Pictures stay out. Everything else in the entries is copied exactly.
⟨
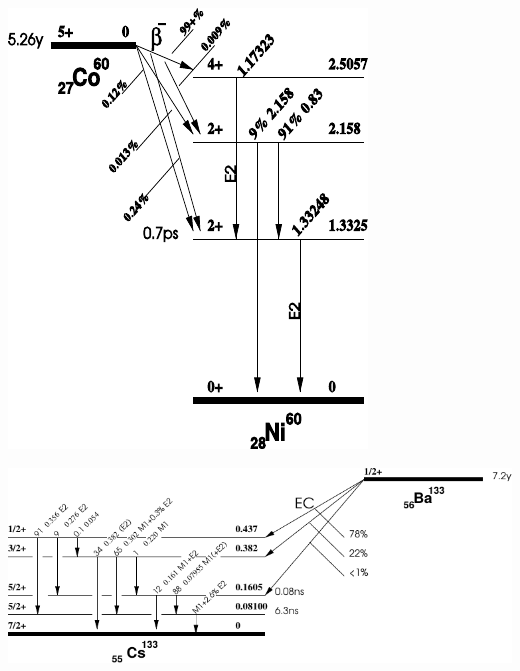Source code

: %
\begin{center}
    \begin{adjustbox}{max width=\linewidth, keepaspectratio}
        \includegraphics[]{pdf/60Co}
    \end{adjustbox}
    \label{fig:60CoDecayScheme}
\end{center}
%
\begin{center}
    \begin{adjustbox}{max width=\linewidth, keepaspectratio}
        \includegraphics[]{pdf/133Ba}
    \end{adjustbox}
    \label{fig:133BaDecayScheme}
\end{center}
%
⟩
- EXERCISE RESULT
Source code

: %
\begin{center}
    \begin{adjustbox}{max width=\linewidth, keepaspectratio}
        \includegraphics[]{pdf/60Co}
    \end{adjustbox}
    \label{fig:60CoDecayScheme}
\end{center}
%
\begin{center}
    \begin{adjustbox}{max width=\linewidth, keepaspectratio}
        \includegraphics[]{pdf/133Ba}
    \end{adjustbox}
    \label{fig:133BaDecayScheme}
\end{center}
%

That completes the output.